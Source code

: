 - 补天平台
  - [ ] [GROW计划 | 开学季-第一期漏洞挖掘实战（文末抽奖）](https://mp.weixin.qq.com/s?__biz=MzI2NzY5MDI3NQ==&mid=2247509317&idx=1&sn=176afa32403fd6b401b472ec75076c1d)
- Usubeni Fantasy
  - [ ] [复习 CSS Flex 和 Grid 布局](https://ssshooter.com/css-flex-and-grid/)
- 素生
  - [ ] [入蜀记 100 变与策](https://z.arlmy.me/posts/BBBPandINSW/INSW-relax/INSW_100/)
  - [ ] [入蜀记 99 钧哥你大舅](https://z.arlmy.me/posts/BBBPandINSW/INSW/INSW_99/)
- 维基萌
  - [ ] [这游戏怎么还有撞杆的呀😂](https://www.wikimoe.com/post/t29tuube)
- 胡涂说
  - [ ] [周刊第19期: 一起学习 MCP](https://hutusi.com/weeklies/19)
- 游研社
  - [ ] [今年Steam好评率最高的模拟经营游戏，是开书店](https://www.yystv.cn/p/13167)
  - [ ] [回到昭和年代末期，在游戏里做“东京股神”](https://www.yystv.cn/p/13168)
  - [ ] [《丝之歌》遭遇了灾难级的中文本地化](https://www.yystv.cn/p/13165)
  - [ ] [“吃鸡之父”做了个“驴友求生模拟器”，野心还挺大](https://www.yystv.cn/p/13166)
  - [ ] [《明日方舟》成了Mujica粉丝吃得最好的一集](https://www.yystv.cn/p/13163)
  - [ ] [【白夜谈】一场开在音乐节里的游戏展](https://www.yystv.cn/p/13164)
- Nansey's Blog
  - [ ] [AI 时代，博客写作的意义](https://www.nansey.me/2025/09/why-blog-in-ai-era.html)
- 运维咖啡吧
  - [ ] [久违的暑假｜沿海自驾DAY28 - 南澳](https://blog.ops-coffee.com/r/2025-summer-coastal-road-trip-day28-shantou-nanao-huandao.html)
# # # # #
Problem requirements
Every record above belongs in the answer, reproduced exactly.

Answer to this problem
Source code

: - 补天平台
  - [ ] [GROW计划 | 开学季-第一期漏洞挖掘实战（文末抽奖）](https://mp.weixin.qq.com/s?__biz=MzI2NzY5MDI3NQ==&mid=2247509317&idx=1&sn=176afa32403fd6b401b472ec75076c1d)
- Usubeni Fantasy
  - [ ] [复习 CSS Flex 和 Grid 布局](https://ssshooter.com/css-flex-and-grid/)
- 素生
  - [ ] [入蜀记 100 变与策](https://z.arlmy.me/posts/BBBPandINSW/INSW-relax/INSW_100/)
  - [ ] [入蜀记 99 钧哥你大舅](https://z.arlmy.me/posts/BBBPandINSW/INSW/INSW_99/)
- 维基萌
  - [ ] [这游戏怎么还有撞杆的呀😂](https://www.wikimoe.com/post/t29tuube)
- 胡涂说
  - [ ] [周刊第19期: 一起学习 MCP](https://hutusi.com/weeklies/19)
- 游研社
  - [ ] [今年Steam好评率最高的模拟经营游戏，是开书店](https://www.yystv.cn/p/13167)
  - [ ] [回到昭和年代末期，在游戏里做“东京股神”](https://www.yystv.cn/p/13168)
  - [ ] [《丝之歌》遭遇了灾难级的中文本地化](https://www.yystv.cn/p/13165)
  - [ ] [“吃鸡之父”做了个“驴友求生模拟器”，野心还挺大](https://www.yystv.cn/p/13166)
  - [ ] [《明日方舟》成了Mujica粉丝吃得最好的一集](https://www.yystv.cn/p/13163)
  - [ ] [【白夜谈】一场开在音乐节里的游戏展](https://www.yystv.cn/p/13164)
- Nansey's Blog
  - [ ] [AI 时代，博客写作的意义](https://www.nansey.me/2025/09/why-blog-in-ai-era.html)
- 运维咖啡吧
  - [ ] [久违的暑假｜沿海自驾DAY28 - 南澳](https://blog.ops-coffee.com/r/2025-summer-coastal-road-trip-day28-shantou-nanao-huandao.html)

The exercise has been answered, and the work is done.